Zeiter mentionne le protocole AT et la connexion à Bluesky ainsi que d’autres réseaux sociaux, et en déduit une portée potentielle de 40 millions d’utilisateurs, dont environ un quart serait européen. Cependant, au lancement, aucun utilisateur enregistré n’est anticipé. Les chiffres cités concernent des comptes connectés d’autres plateformes et non des membres actifs du nouveau service.
Un projet non officiel de l’UE – mais au moment opportun
Bien que « W Social » ait été parfois décrit comme un réseau social de l’UE, aucun financement direct n’est fourni par Bruxelles. Un porte-parole de la Commission européenne a clairement affirmé au mois de janvier que l’UE ne lançait, ne finançait ni n’exploitait une plateforme sociale nommée « W ».
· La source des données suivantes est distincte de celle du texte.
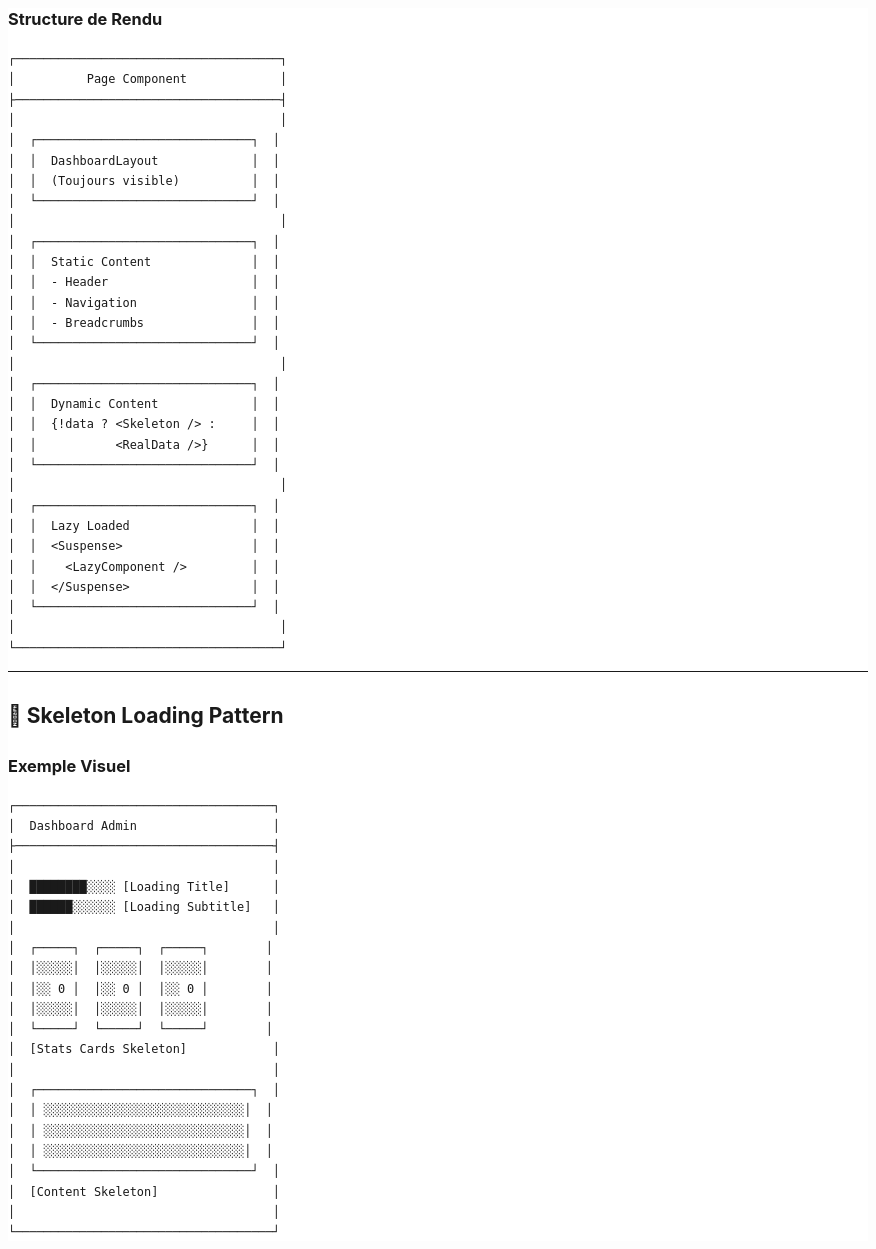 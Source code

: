 ### Structure de Rendu

```
┌─────────────────────────────────────┐
│          Page Component             │
├─────────────────────────────────────┤
│                                     │
│  ┌──────────────────────────────┐  │
│  │  DashboardLayout             │  │
│  │  (Toujours visible)          │  │
│  └──────────────────────────────┘  │
│                                     │
│  ┌──────────────────────────────┐  │
│  │  Static Content              │  │
│  │  - Header                    │  │
│  │  - Navigation                │  │
│  │  - Breadcrumbs               │  │
│  └──────────────────────────────┘  │
│                                     │
│  ┌──────────────────────────────┐  │
│  │  Dynamic Content             │  │
│  │  {!data ? <Skeleton /> :     │  │
│  │           <RealData />}      │  │
│  └──────────────────────────────┘  │
│                                     │
│  ┌──────────────────────────────┐  │
│  │  Lazy Loaded                 │  │
│  │  <Suspense>                  │  │
│  │    <LazyComponent />         │  │
│  │  </Suspense>                 │  │
│  └──────────────────────────────┘  │
│                                     │
└─────────────────────────────────────┘
```

---

## 🎨 Skeleton Loading Pattern

### Exemple Visuel

```
┌────────────────────────────────────┐
│  Dashboard Admin                   │
├────────────────────────────────────┤
│                                    │
│  ████████░░░░ [Loading Title]      │
│  ██████░░░░░░ [Loading Subtitle]   │
│                                    │
│  ┌─────┐  ┌─────┐  ┌─────┐        │
│  │░░░░░│  │░░░░░│  │░░░░░│        │
│  │░░ 0 │  │░░ 0 │  │░░ 0 │        │
│  │░░░░░│  │░░░░░│  │░░░░░│        │
│  └─────┘  └─────┘  └─────┘        │
│  [Stats Cards Skeleton]            │
│                                    │
│  ┌──────────────────────────────┐  │
│  │ ░░░░░░░░░░░░░░░░░░░░░░░░░░░░│  │
│  │ ░░░░░░░░░░░░░░░░░░░░░░░░░░░░│  │
│  │ ░░░░░░░░░░░░░░░░░░░░░░░░░░░░│  │
│  └──────────────────────────────┘  │
│  [Content Skeleton]                │
│                                    │
└────────────────────────────────────┘
```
Au lieu de cela, « W Social » est principalement soutenue par des investisseurs privés, dont deux anciens ministres suédois, Kristina Persson et Pär Nuder. Le principal actionnaire, avec environ 25 %, est « We Don’t Have Time AB », une filiale d’une entreprise suédoise engagée dans le climat et les médias, dirigée par Ingmar Rentzhog.
Selon leur site, « le réchauffement climatique menace notre existence. C’est une période de crise que nous avons nous-mêmes engendrée. Nous pouvons réparer cette situation. Ensemble, nous sommes la solution. Mais nous n’avons pas le temps d’attendre ».
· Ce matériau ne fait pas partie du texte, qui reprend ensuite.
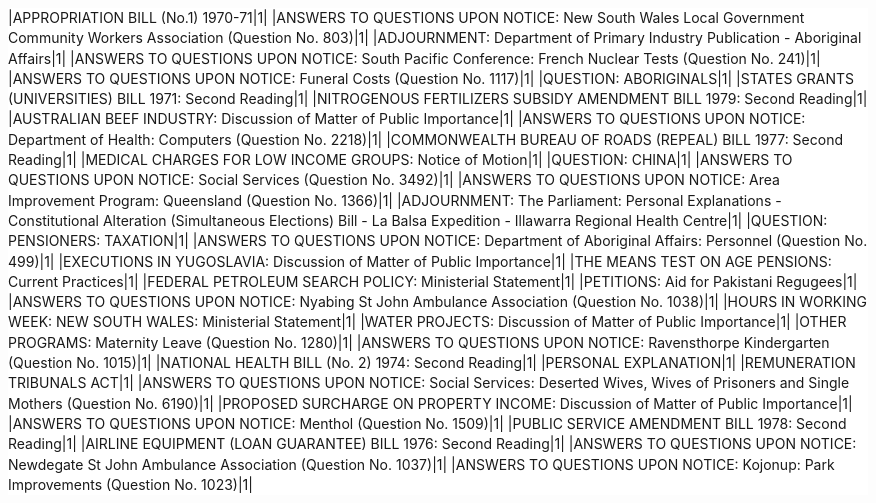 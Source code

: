 |APPROPRIATION BILL (No.1) 1970-71|1|
|ANSWERS TO QUESTIONS UPON NOTICE: New South Wales Local Government Community Workers Association (Question No. 803)|1|
|ADJOURNMENT: Department of Primary Industry Publication - Aboriginal Affairs|1|
|ANSWERS TO QUESTIONS UPON NOTICE: South Pacific Conference: French Nuclear Tests (Question No. 241)|1|
|ANSWERS TO QUESTIONS UPON NOTICE: Funeral Costs (Question No. 1117)|1|
|QUESTION: ABORIGINALS|1|
|STATES GRANTS (UNIVERSITIES) BILL 1971: Second Reading|1|
|NITROGENOUS FERTILIZERS SUBSIDY AMENDMENT BILL 1979: Second Reading|1|
|AUSTRALIAN BEEF INDUSTRY: Discussion of Matter of Public Importance|1|
|ANSWERS TO QUESTIONS UPON NOTICE: Department of Health: Computers (Question No. 2218)|1|
|COMMONWEALTH BUREAU OF ROADS (REPEAL) BILL 1977: Second Reading|1|
|MEDICAL CHARGES FOR LOW INCOME GROUPS: Notice of Motion|1|
|QUESTION: CHINA|1|
|ANSWERS TO QUESTIONS UPON NOTICE: Social Services (Question No. 3492)|1|
|ANSWERS TO QUESTIONS UPON NOTICE: Area Improvement Program: Queensland (Question No. 1366)|1|
|ADJOURNMENT: The Parliament: Personal Explanations - Constitutional Alteration (Simultaneous Elections) Bill - La Balsa Expedition - Illawarra Regional Health Centre|1|
|QUESTION: PENSIONERS: TAXATION|1|
|ANSWERS TO QUESTIONS UPON NOTICE: Department of Aboriginal Affairs: Personnel (Question No. 499)|1|
|EXECUTIONS IN YUGOSLAVIA: Discussion of Matter of Public Importance|1|
|THE MEANS TEST ON AGE PENSIONS: Current Practices|1|
|FEDERAL PETROLEUM SEARCH POLICY: Ministerial Statement|1|
|PETITIONS: Aid for Pakistani Regugees|1|
|ANSWERS TO QUESTIONS UPON NOTICE: Nyabing St John Ambulance Association (Question No. 1038)|1|
|HOURS IN WORKING WEEK: NEW SOUTH WALES: Ministerial Statement|1|
|WATER PROJECTS: Discussion of Matter of Public Importance|1|
|OTHER PROGRAMS: Maternity Leave (Question No. 1280)|1|
|ANSWERS TO QUESTIONS UPON NOTICE: Ravensthorpe Kindergarten (Question No. 1015)|1|
|NATIONAL HEALTH BILL (No. 2) 1974: Second Reading|1|
|PERSONAL EXPLANATION|1|
|REMUNERATION TRIBUNALS ACT|1|
|ANSWERS TO QUESTIONS UPON NOTICE: Social Services: Deserted Wives, Wives of Prisoners and Single Mothers (Question No. 6190)|1|
|PROPOSED SURCHARGE ON PROPERTY INCOME: Discussion of Matter of Public Importance|1|
|ANSWERS TO QUESTIONS UPON NOTICE: Menthol (Question No. 1509)|1|
|PUBLIC SERVICE AMENDMENT BILL 1978: Second Reading|1|
|AIRLINE EQUIPMENT (LOAN GUARANTEE) BILL 1976: Second Reading|1|
|ANSWERS TO QUESTIONS UPON NOTICE: Newdegate St John Ambulance Association (Question No. 1037)|1|
|ANSWERS TO QUESTIONS UPON NOTICE: Kojonup: Park Improvements (Question No. 1023)|1|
Zeiter a ajouté que le « W » dans « W Social » est aussi en référence à « We Don’t Have Time » et proviendrait de deux « V » – pour « Valeurs » et « Vérifié ».
Financements ponctuels de l’UE, une vitrine visible
Bien que « W Social » ne reçoive pas de fonds de l’UE, « We Don’t Have Time » a obtenu des subventions de Bruxelles pour des initiatives liées au climat. L’entreprise a confirmé avoir reçu des fonds de la Commission européenne l’année dernière dans le cadre de la conférence climatique de l’UN COP30.
« W Social » a été présentée en janvier à Davos, à un moment où l’UE propose une vision plus contrôlée d’Internet, notamment avec l’application d’une vérification d’âge pour les réseaux sociaux à mettre en œuvre dans les États membres.
Points à retenir
- « W Social » exige une vérification d’identité par reconnaissance faciale.
- Le projet est soutenu par des investisseurs privés, pas directement par des fonds européens.
- La plateforme aspire à rassembler environ 40 millions d’utilisateurs potentiels.
- Il n’est pas conçu pour permettre une inscription totalement anonyme.
- Il s’agit d’un moment stratégique pour son lancement, coïncidant avec les initiatives de l’UE sur la régulation des réseaux sociaux.
Personnellement, je suis intrigué par la dynamique que « W Social » pourrait apporter au paysage des réseaux sociaux européens. À une époque où la liberté d’expression et la protection des données sont plus que jamais au centre des débats, cette plateforme pourrait offrir une alternative intéressante. Cependant, la question de l’identité numérique et du contrôle des données reste essentielle. À nous de peser ces enjeux et de nous demander jusqu’où nous sommes prêts à aller pour rejoindre un nouvel espace d’échange.